Krypto-Gipfel: Michael Saylor kommt jetzt ins Weiße Haus
Nächsten Freitag findet im Weißen Haus der allererste Crypto-Gipfel statt, und zahlreiche Branchenstars werden dabei sein.

Am kommenden Freitag findet im Weißen Haus der allererste Crypto-Gipfel statt, und zahlreiche große Namen der Branche werden anwesend sein. Aber ein Name sticht mit Abstand heraus: Michael Saylor, Gründer von MicroStrategy und ein ausgesprochen Bitcoin-Fan, ist dabei.
"Ich bin zur Digital Assets Summit im Weißen Haus eingeladen, die am Freitag vom Präsidenten ausgerichtet wird," schrieb der begeisterte Bitcoin-Anhänger trocken in einem Beitrag auf X.

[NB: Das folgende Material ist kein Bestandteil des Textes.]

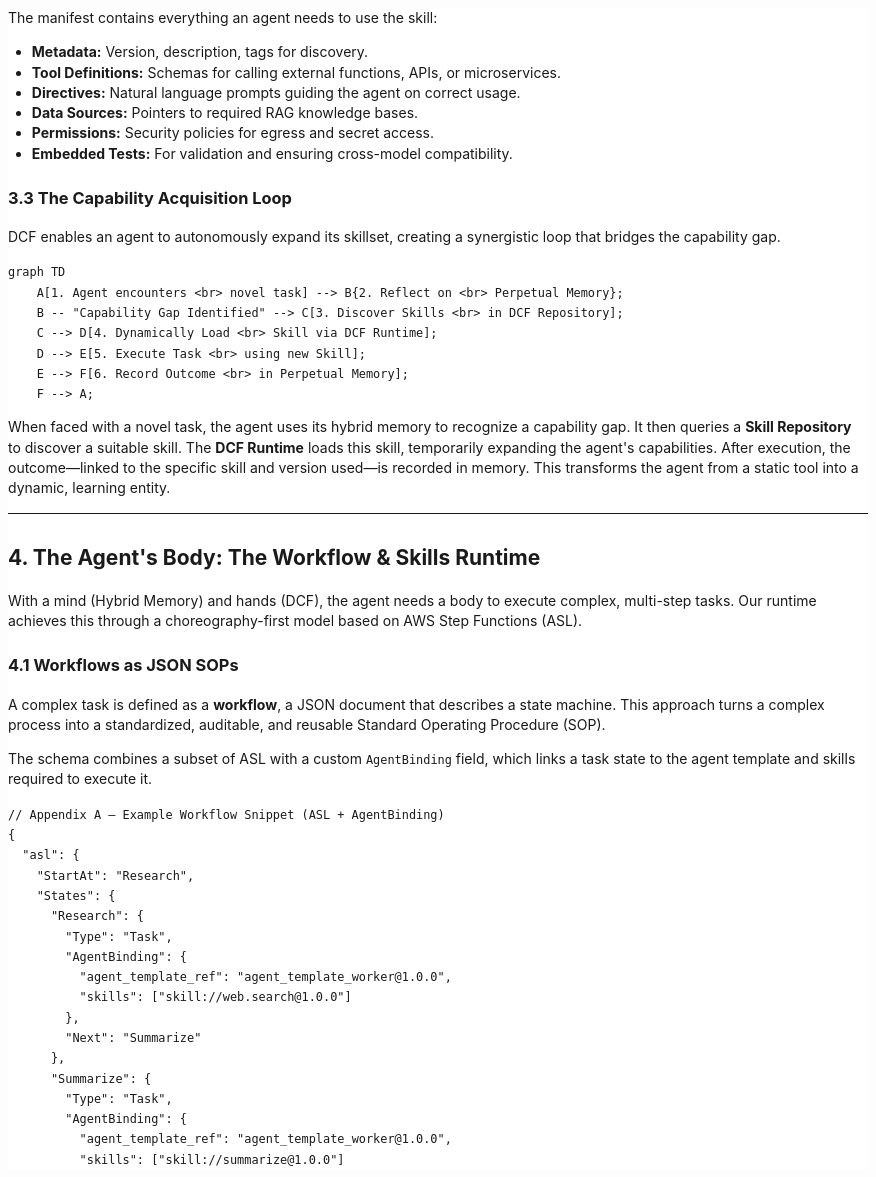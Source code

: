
```jsonc
```
The manifest contains everything an agent needs to use the skill:
*   **Metadata:** Version, description, tags for discovery.
*   **Tool Definitions:** Schemas for calling external functions, APIs, or microservices.
*   **Directives:** Natural language prompts guiding the agent on correct usage.
*   **Data Sources:** Pointers to required RAG knowledge bases.
*   **Permissions:** Security policies for egress and secret access.
*   **Embedded Tests:** For validation and ensuring cross-model compatibility.

### 3.3 The Capability Acquisition Loop

DCF enables an agent to autonomously expand its skillset, creating a synergistic loop that bridges the capability gap.

```mermaid
graph TD
    A[1. Agent encounters <br> novel task] --> B{2. Reflect on <br> Perpetual Memory};
    B -- "Capability Gap Identified" --> C[3. Discover Skills <br> in DCF Repository];
    C --> D[4. Dynamically Load <br> Skill via DCF Runtime];
    D --> E[5. Execute Task <br> using new Skill];
    E --> F[6. Record Outcome <br> in Perpetual Memory];
    F --> A;
```

When faced with a novel task, the agent uses its hybrid memory to recognize a capability gap. It then queries a **Skill Repository** to discover a suitable skill. The **DCF Runtime** loads this skill, temporarily expanding the agent's capabilities. After execution, the outcome—linked to the specific skill and version used—is recorded in memory. This transforms the agent from a static tool into a dynamic, learning entity.

---

## 4. The Agent's Body: The Workflow & Skills Runtime

With a mind (Hybrid Memory) and hands (DCF), the agent needs a body to execute complex, multi-step tasks. Our runtime achieves this through a choreography-first model based on AWS Step Functions (ASL).

### 4.1 Workflows as JSON SOPs

A complex task is defined as a **workflow**, a JSON document that describes a state machine. This approach turns a complex process into a standardized, auditable, and reusable Standard Operating Procedure (SOP).

The schema combines a subset of ASL with a custom `AgentBinding` field, which links a task state to the agent template and skills required to execute it.

```jsonc
// Appendix A — Example Workflow Snippet (ASL + AgentBinding)
{
  "asl": {
    "StartAt": "Research",
    "States": {
      "Research": {
        "Type": "Task",
        "AgentBinding": {
          "agent_template_ref": "agent_template_worker@1.0.0",
          "skills": ["skill://web.search@1.0.0"]
        },
        "Next": "Summarize"
      },
      "Summarize": {
        "Type": "Task",
        "AgentBinding": {
          "agent_template_ref": "agent_template_worker@1.0.0",
          "skills": ["skill://summarize@1.0.0"]
```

Es wird erwartet, dass David Sacks, der von Trump als sein "Krypto- und KI-Tsar" angesehen wird, die Veranstaltung leiten wird. Neben Saylor werden unter anderem Coinbase-CEO Brian Armstrong, Kraken-CEO Arjun Sethi und Robinhood-CEO Vlad Tenev als Gäste erwartet.
Vergangenen Sonntag überraschte Donald Trump mit der Ankündigung einer nationalen Krypto-Reserve. Neben Bitcoin und Ethereum sollte diese auch die drei US-Kryptomünzen Solana, XRP und Cardano enthalten. Die Bitcoin-Gemeinschaft reagierte schockiert auf die Nachricht.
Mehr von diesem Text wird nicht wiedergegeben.